TASK OBJECTIVE — Where a line below has the string "pipelines" in it, include it in the count, and give that count alone.

-------- RECORDS SHOWN --------

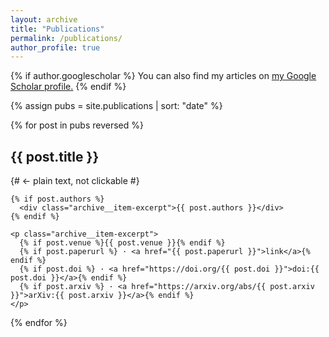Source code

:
 ```yaml
---
layout: archive
title: "Publications"
permalink: /publications/
author_profile: true
---
```


{% if author.googlescholar %}
  You can also find my articles on <u><a href="{{ author.googlescholar }}">my Google Scholar profile</a>.</u>
{% endif %}

{% assign pubs = site.publications | sort: "date" %}

{% for post in pubs reversed %}
  <article class="archive__item">
    <h2 class="archive__item-title"><span>{{ post.title }}</span></h2>  {# ← plain text, not clickable #}

    {% if post.authors %}
      <div class="archive__item-excerpt">{{ post.authors }}</div>
    {% endif %}

    <p class="archive__item-excerpt">
      {% if post.venue %}{{ post.venue }}{% endif %}
      {% if post.paperurl %} · <a href="{{ post.paperurl }}">link</a>{% endif %}
      {% if post.doi %} · <a href="https://doi.org/{{ post.doi }}">doi:{{ post.doi }}</a>{% endif %}
      {% if post.arxiv %} · <a href="https://arxiv.org/abs/{{ post.arxiv }}">arXiv:{{ post.arxiv }}</a>{% endif %}
    </p>
  </article>
{% endfor %}
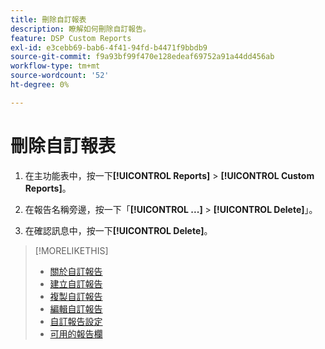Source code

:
 ```yaml
---
title: 刪除自訂報表
description: 瞭解如何刪除自訂報告。
feature: DSP Custom Reports
exl-id: e3cebb69-bab6-4f41-94fd-b4471f9bbdb9
source-git-commit: f9a93bf99f470e128edeaf69752a91a44dd456ab
workflow-type: tm+mt
source-wordcount: '52'
ht-degree: 0%

---
```


# 刪除自訂報表

1. 在主功能表中，按一下&#x200B;**[!UICONTROL Reports]** > **[!UICONTROL Custom Reports]**。

1. 在報告名稱旁邊，按一下「**[!UICONTROL ...]** > **[!UICONTROL Delete]**」。

1. 在確認訊息中，按一下&#x200B;**[!UICONTROL Delete]**。

>[!MORELIKETHIS]
>
>* [關於自訂報告](/help/dsp/reports/report-about.md)
>* [建立自訂報告](/help/dsp/reports/report-create.md)
>* [複製自訂報告](/help/dsp/reports/report-copy.md)
>* [編輯自訂報告](/help/dsp/reports/report-edit.md)
>* [自訂報告設定](/help/dsp/reports/report-settings.md)
>* [可用的報告欄](/help/dsp/reports/report-columns.md)
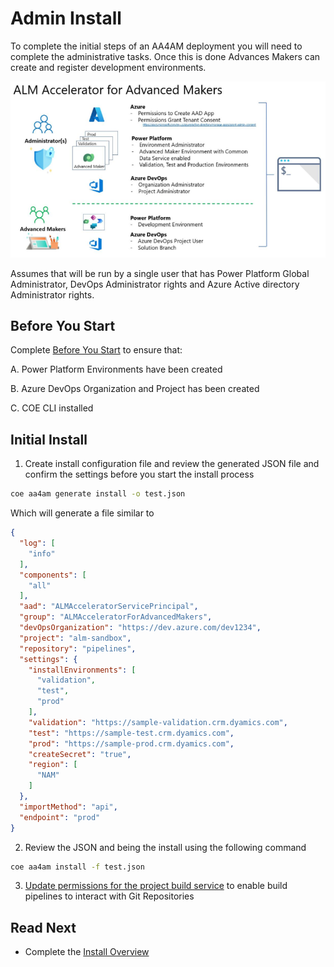 # Admin Install

To complete the initial steps of an AA4AM deployment you will need to complete the administrative tasks. Once this is done Advances Makers can create and register development environments.

![ALM Accelerator for Advanced Makers Install Overview](../images/aa4am-install-overview.png)

Assumes that will be run by a single user that has Power Platform Global Administrator, DevOps Administrator rights and Azure Active directory Administrator rights.

## Before You Start

Complete [Before You Start](./before-you-start.md) to ensure that:

A. Power Platform Environments have been created

B. Azure DevOps Organization and Project has been created

C. COE CLI installed

## Initial Install

1. Create install configuration file and review the generated JSON file and confirm the settings before you start the install process

```bash
coe aa4am generate install -o test.json

```

Which will generate a file similar to

```json
{
  "log": [
    "info"
  ],
  "components": [
    "all"
  ],
  "aad": "ALMAcceleratorServicePrincipal",
  "group": "ALMAcceleratorForAdvancedMakers",
  "devOpsOrganization": "https://dev.azure.com/dev1234",
  "project": "alm-sandbox",
  "repository": "pipelines",
  "settings": {
    "installEnvironments": [
      "validation",
      "test",
      "prod"
    ],
    "validation": "https://sample-validation.crm.dyamics.com",
    "test": "https://sample-test.crm.dyamics.com",
    "prod": "https://sample-prod.crm.dyamics.com",
    "createSecret": "true",
    "region": [
      "NAM"
    ]
  },
  "importMethod": "api",
  "endpoint": "prod"
}
```

2. Review the JSON and being the install using the following command

```bash
coe aa4am install -f test.json
```

3. [Update permissions for the project build service](https://github.com/microsoft/coe-starter-kit/blob/main/ALMAcceleratorForAdvancedMakers/SETUPGUIDE.md#update-permissions-for-the-project-build-service) to enable build pipelines to interact with Git Repositories

## Read Next

- Complete the [Install Overview](./readme.md#install-overview)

--------

REPLY TO THE TASK — 2